**Problem to work on:** Every line of the records below that has the word "contendo" should be copied.

Saved data entries:
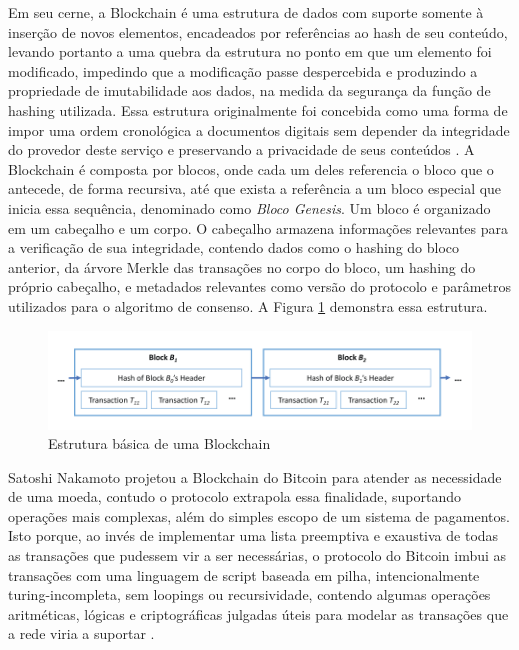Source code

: \documentclass[a4paper,11pt]{article}
\begin{document}
Em seu cerne, a Blockchain é uma estrutura de dados com suporte somente à inserção de novos elementos, encadeados por referências ao hash de seu conteúdo, levando portanto a uma quebra da estrutura no ponto em que um elemento foi modificado, impedindo que a modificação passe despercebida e produzindo a propriedade de imutabilidade aos dados, na medida da segurança da função de hashing utilizada.
Essa estrutura originalmente foi concebida como uma forma de impor uma ordem cronológica a documentos digitais sem depender da integridade do provedor deste serviço e preservando a privacidade de seus conteúdos \cite{Haber1991}.
A Blockchain é composta por blocos, onde cada um deles referencia o bloco que o antecede, de forma recursiva, até que exista a referência a um bloco especial que inicia essa sequência, denominado como \emph{Bloco Genesis}.
Um bloco é organizado em um cabeçalho e um corpo.
O cabeçalho armazena informações relevantes para a verificação de sua integridade, contendo dados como o hashing do bloco anterior, da árvore Merkle das transações no corpo do bloco, um hashing do próprio cabeçalho, e metadados relevantes como versão do protocolo e parâmetros utilizados para o algoritmo de consenso.
A Figura \ref{fig:blockchain} demonstra essa estrutura.

\begin{figure}[htp]
    \centering
    \includegraphics[width=\textwidth]{images/exemplo-de-blockchain.png}
    \caption{Estrutura básica de uma Blockchain}
    \label{fig:blockchain}
\end{figure}

Satoshi Nakamoto projetou a Blockchain do Bitcoin para atender as necessidade de uma moeda, contudo o protocolo extrapola essa finalidade, suportando operações mais complexas, além do simples escopo de um sistema de pagamentos.
Isto porque, ao invés de implementar uma lista preemptiva e exaustiva de todas as transações que pudessem vir a ser necessárias, o protocolo do Bitcoin imbui as transações com uma linguagem de script baseada em pilha, intencionalmente turing-incompleta, sem loopings ou recursividade, contendo algumas operações aritméticas, lógicas e criptográficas julgadas úteis para modelar as transações que a rede viria a suportar \cite{Narayanan2016a}.
\end{document}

**Result for this task:**
O cabeçalho armazena informações relevantes para a verificação de sua integridade, contendo dados como o hashing do bloco anterior, da árvore Merkle das transações no corpo do bloco, um hashing do próprio cabeçalho, e metadados relevantes como versão do protocolo e parâmetros utilizados para o algoritmo de consenso.
Isto porque, ao invés de implementar uma lista preemptiva e exaustiva de todas as transações que pudessem vir a ser necessárias, o protocolo do Bitcoin imbui as transações com uma linguagem de script baseada em pilha, intencionalmente turing-incompleta, sem loopings ou recursividade, contendo algumas operações aritméticas, lógicas e criptográficas julgadas úteis para modelar as transações que a rede viria a suportar \cite{Narayanan2016a}.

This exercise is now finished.